Introduced in the Senate with bipartisan support on April 29, 2014, the Defend Trade Secrets Act of 2014 (S. 2267) (DTSA) would amend the EEA and authorize trade secret owners to bring civil actions for:

  1. violations of Section 1831 of the EEA (economic espionage);
  2. violations of Section 1832 of the EEA (trade secret theft); or
  3. a "misappropriation of a trade secret that is related to a product or service used in, or intended for use in, interstate or foreign commerce."

Although the DTSA is predominantly modeled on the UTSA (e.g., both define "trade secrets" very similarly and offer nearly the same robust remedies), the DTSA appears to have certain advantages over the UTSA. First, the statute of limitations under the DTSA is five years compared to the three-year period under the UTSA. Second, the DTSA allows for punitive damages in an amount up to three times actual damages, while the UTSA caps such damages at two times actual damages. Third, the DTSA authorizes courts to issue ex parte orders for the seizure of any property used to commit or facilitate the alleged misappropriation when the plaintiff can satisfy certain requirements for injunctive relief set forth in the Trademark Act of 1946. This provision would presumably allow plaintiffs to seize computers, tablets, cellular phones and/or any other equipment used in the alleged misappropriation. Finally, unlike the UTSA, the DTSA does not preempt state common law remedies, which would allow plaintiffs to plead state common law claims in lawsuits filed under the DTSA.

A companion bill inspired by and principally based on the DTSA, the Trade Secrets Protection Act of 2014 (H.R. 5233) (TSPA) was introduced in the House of Representatives with bipartisan support on July 29, 2014. The TSPA largely offers the same rights and protections as the DTSA, although the TSPA appears a bit broader and more flexible in certain respects. For example, while the DTSA only authorizes courts to seize property that was actually used to facilitate an alleged misappropriation, the TSPA appears to allow courts to seize additional property that was not directly used in furtherance of a scheme to steal trade secrets when doing so would "prevent the propagation or dissemination of the trade secret that is the subject of the action." Moreover, the TSPA seems to require the applications that must be submitted by plaintiffs to obtain seizure orders to contain less detail and particularity than the DTSA. Furthermore, unlike under the DTSA, the TSPA does not require plaintiffs to provide US Attorneys with advance notice of their intention to file applications for seizure orders, and does not expressly permit the court to deny such orders if the public interest would be served by criminally prosecuting the alleged perpetrator.
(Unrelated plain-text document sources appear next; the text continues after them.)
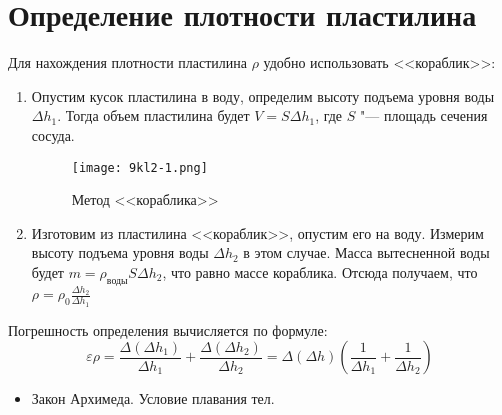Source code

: \section{Определение плотности пластилина}
\SolveVariant
Для нахождения плотности пластилина \(\rho\) удобно использовать <<кораблик>>:
\begin{enumerate}
  \item Опустим кусок пластилина в воду, определим высоту подъема уровня воды \(\Delta h_1\). Тогда объем пластилина будет \(V=S\Delta h_1\), где \(S\) "--- площадь сечения сосуда.
  \begin{figure}[h]
    \centering
    \texttt{[image: 9kl2-1.png]}
    \caption{Метод <<кораблика>>}
  \end{figure}
  \item Изготовим из пластилина <<кораблик>>, опустим его на воду. Измерим высоту подъема уровня воды \(\Delta h_2\) в этом случае. Масса вытесненной воды будет \(m=\rho_\text{воды} S\Delta h_2 \), что равно массе кораблика. Отсюда получаем, что \( \rho = \rho_0 \frac{\Delta h_2}{\Delta h_1}\)
\end{enumerate}
\MesErrors
Погрешность определения вычисляется по формуле:
\begin{equation*}
\varepsilon \rho = \frac{\Delta(\Delta h_1)}{\Delta h_1} + \frac{\Delta(\Delta h_2)}{\Delta h_2}=\Delta(\Delta h) \left( \frac{1}{\Delta h_1} + \frac{1}{\Delta h_2} \right)
\end{equation*}
\SchoolBase
\begin{itemize}
  \item Закон Архимеда. Условие плавания тел.
\end{itemize}
\AdditionalQuestions
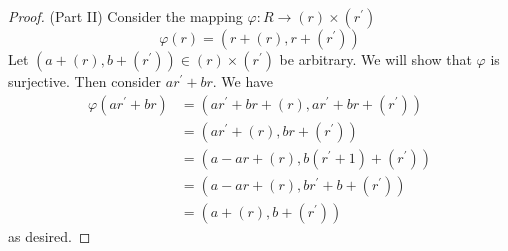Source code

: \documentclass{article}
\begin{document}
\begin{enumerate}
\begin{proof}
                (Part II) Consider the mapping $\varphi : R \rightarrow (r) \times (r^{\prime})$
                \begin{equation*}
                    \varphi(r) = (r + (r), r + (r^{\prime}))
                \end{equation*}
                Let $(a + (r), b + (r^{\prime})) \in (r) \times (r^{\prime})$ be arbitrary. We will show that $\varphi$ is surjective. Then consider $ar^{\prime} + br$. We have
                \begin{align*}
                    \varphi(ar^{\prime} + br) &= (ar^{\prime} + br + (r), ar^{\prime} + br + (r^{\prime})) \\
                                              &= (ar^{\prime} + (r), br + (r^{\prime})) \\
                                              &= (a - ar + (r), b(r^{\prime} + 1) + (r^{\prime})) \\
                                              &= (a - ar + (r), br^{\prime} + b + (r^{\prime})) \\
                                              &= (a + (r), b + (r^{\prime}))
                \end{align*} 
                as desired.
            \end{proof}
    \end{enumerate}
\end{document}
Although other bills introduced in the 113th Congress that aimed to establish a federal private right of action under the EEA failed to advance beyond the committee stage, either the DTSA or TSPA appear to have better prospects of becoming law. These bills have received broad bipartisan support by high-ranking legislators in both houses of Congress and ringing endorsements from the National Association of Manufacturers, US Chamber of Commerce, and more than a dozen Fortune 500 companies. Moreover, the Obama Administration would likely support either bill, given its conclusion in the Administration Strategy on Mitigating the Theft of US Trade Secrets that preventing trade secret theft is critical to US economic and national security. If signed into law, either the DTSA or the TSPA would dramatically broaden and strengthen trade secret protection in the US.

The federal private right of action would empower companies to directly combat theft of their trade secrets in federal court rather than having to rely on the Department of Justice (DOJ) – which only brought 25 trade secrets cases in 2013 – to investigate and prosecute their cases. Furthermore, the federal civil cause of action would presumably help facilitate multi-jurisdictional litigation involving witnesses and critical evidence located in another state or country. In addition, either bill would help foster the development of a national standard for trade secret misappropriation for use by businesses of all types and sizes to protect their intellectual property. Moreover, all other forms of intellectual property – patents, copyrights, and trademarks – are afforded a civil cause of action at the federal level. Either the DTSA or the TSPA would therefore confer upon trade secrets a similar level of protection as other forms of intellectual property at a time when new technologies are making it easier to store, access, disseminate, and publish trade secret information.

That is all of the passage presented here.